## What to do
Would you filter the listing below so that only lines with the word "wrapper" remain?

## Provided data

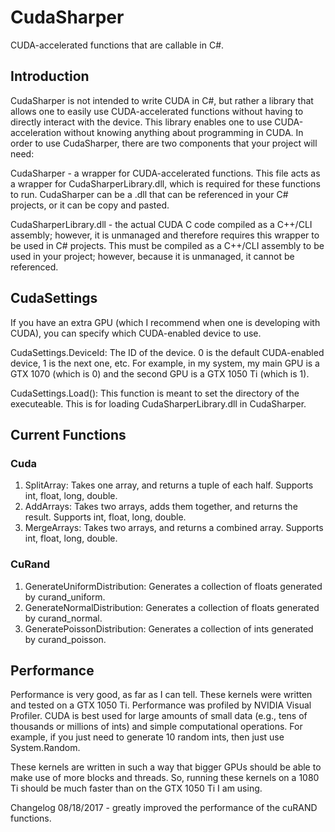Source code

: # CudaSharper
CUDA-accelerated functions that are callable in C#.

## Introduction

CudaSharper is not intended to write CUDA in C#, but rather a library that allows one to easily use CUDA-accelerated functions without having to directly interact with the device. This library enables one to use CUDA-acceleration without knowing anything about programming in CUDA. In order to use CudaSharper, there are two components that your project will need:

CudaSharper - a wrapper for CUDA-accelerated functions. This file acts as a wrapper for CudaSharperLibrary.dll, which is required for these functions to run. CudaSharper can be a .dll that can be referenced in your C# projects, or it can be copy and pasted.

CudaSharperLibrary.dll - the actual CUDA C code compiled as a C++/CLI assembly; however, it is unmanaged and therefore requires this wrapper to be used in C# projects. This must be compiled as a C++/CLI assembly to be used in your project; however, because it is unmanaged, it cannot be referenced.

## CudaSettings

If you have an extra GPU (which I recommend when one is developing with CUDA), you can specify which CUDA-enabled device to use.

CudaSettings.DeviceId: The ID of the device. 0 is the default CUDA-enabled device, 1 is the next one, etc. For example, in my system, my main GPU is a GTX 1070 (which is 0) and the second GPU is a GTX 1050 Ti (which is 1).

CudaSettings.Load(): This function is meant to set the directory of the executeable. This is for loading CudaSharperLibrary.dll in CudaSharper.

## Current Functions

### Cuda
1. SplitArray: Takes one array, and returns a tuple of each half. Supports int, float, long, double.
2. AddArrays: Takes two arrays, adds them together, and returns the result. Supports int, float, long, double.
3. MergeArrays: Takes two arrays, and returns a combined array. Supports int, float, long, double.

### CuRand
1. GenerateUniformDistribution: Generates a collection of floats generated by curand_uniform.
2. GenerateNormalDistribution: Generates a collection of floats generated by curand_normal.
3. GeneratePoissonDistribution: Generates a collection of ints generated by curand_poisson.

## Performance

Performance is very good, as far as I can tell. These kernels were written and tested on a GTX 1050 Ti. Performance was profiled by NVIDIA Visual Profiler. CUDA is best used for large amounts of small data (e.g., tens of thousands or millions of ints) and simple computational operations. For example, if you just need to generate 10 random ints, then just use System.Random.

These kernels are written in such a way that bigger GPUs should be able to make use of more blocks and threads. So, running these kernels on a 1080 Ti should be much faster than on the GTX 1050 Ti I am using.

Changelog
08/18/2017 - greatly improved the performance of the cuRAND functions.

## Written response
CudaSharper - a wrapper for CUDA-accelerated functions. This file acts as a wrapper for CudaSharperLibrary.dll, which is required for these functions to run. CudaSharper can be a .dll that can be referenced in your C# projects, or it can be copy and pasted.
CudaSharperLibrary.dll - the actual CUDA C code compiled as a C++/CLI assembly; however, it is unmanaged and therefore requires this wrapper to be used in C# projects. This must be compiled as a C++/CLI assembly to be used in your project; however, because it is unmanaged, it cannot be referenced.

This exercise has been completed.